• _Supplied records_:
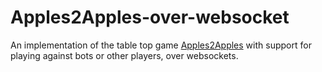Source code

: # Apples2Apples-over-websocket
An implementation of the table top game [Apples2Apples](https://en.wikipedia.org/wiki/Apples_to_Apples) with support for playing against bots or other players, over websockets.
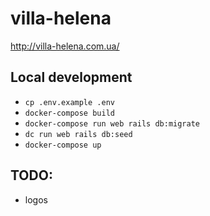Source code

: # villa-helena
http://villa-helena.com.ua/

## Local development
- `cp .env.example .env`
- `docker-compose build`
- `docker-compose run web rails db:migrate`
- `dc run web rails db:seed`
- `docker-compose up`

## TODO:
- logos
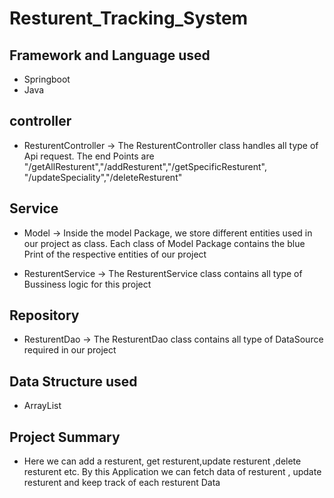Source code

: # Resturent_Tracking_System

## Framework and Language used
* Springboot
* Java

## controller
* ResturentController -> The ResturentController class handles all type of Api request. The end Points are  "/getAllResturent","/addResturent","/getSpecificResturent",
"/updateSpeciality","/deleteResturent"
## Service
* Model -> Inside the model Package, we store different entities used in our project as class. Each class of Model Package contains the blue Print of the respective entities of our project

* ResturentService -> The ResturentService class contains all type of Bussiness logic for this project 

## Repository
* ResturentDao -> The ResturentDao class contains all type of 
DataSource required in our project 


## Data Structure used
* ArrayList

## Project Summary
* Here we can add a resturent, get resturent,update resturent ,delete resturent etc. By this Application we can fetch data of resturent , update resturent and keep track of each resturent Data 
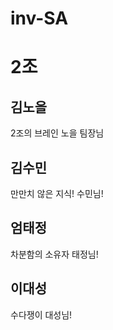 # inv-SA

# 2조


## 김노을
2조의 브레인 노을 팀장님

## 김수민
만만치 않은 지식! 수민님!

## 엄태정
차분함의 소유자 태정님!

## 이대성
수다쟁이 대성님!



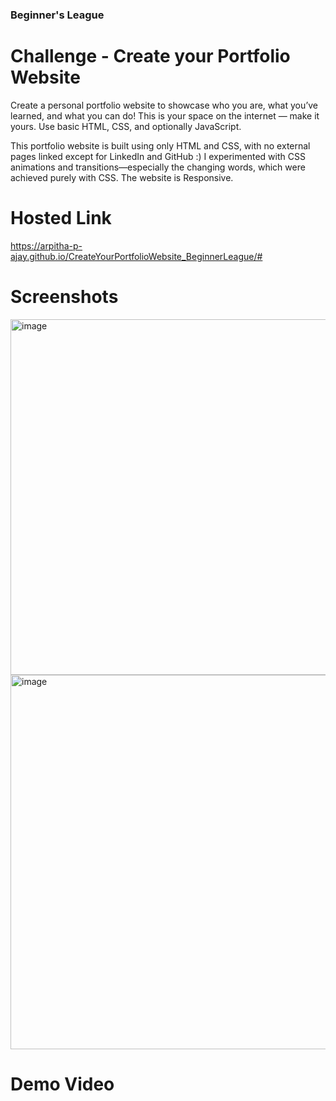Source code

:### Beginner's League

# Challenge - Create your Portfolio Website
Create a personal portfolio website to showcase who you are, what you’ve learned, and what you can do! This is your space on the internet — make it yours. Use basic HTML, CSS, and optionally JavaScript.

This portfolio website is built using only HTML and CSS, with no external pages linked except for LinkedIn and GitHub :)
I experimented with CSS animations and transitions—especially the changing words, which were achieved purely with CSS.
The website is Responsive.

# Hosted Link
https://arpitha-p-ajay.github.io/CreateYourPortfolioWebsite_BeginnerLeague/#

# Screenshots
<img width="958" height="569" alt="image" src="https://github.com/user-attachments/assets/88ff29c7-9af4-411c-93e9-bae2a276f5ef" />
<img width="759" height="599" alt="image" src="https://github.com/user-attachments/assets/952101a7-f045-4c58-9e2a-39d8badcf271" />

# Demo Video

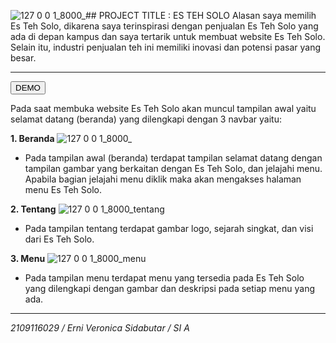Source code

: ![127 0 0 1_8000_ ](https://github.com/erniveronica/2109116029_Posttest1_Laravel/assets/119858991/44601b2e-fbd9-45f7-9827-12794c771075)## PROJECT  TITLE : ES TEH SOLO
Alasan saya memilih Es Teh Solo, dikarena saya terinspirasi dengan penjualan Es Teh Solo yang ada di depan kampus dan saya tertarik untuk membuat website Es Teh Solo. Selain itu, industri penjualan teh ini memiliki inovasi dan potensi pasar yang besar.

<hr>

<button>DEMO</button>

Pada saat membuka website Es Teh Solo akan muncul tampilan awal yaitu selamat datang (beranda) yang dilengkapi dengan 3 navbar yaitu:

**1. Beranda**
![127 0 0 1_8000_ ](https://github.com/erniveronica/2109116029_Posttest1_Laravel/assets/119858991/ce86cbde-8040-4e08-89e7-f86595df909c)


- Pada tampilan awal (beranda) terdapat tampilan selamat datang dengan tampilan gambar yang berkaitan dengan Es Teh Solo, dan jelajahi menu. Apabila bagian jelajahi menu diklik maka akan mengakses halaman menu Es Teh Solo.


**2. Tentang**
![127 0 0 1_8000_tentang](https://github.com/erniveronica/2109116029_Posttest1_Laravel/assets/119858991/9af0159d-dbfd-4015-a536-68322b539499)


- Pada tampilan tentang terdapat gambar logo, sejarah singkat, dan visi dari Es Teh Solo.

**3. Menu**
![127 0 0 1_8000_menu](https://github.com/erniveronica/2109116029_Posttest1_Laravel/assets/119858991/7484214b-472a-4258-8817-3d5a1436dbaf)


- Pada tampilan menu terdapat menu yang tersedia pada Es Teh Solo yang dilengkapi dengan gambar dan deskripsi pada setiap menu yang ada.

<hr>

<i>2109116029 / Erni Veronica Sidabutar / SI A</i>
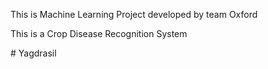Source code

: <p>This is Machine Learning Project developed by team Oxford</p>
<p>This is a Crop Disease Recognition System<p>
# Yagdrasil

• _What is needed_:
Say how many lines of the material above include the word "helena", giving the number alone.

• _Finished exercise_:
2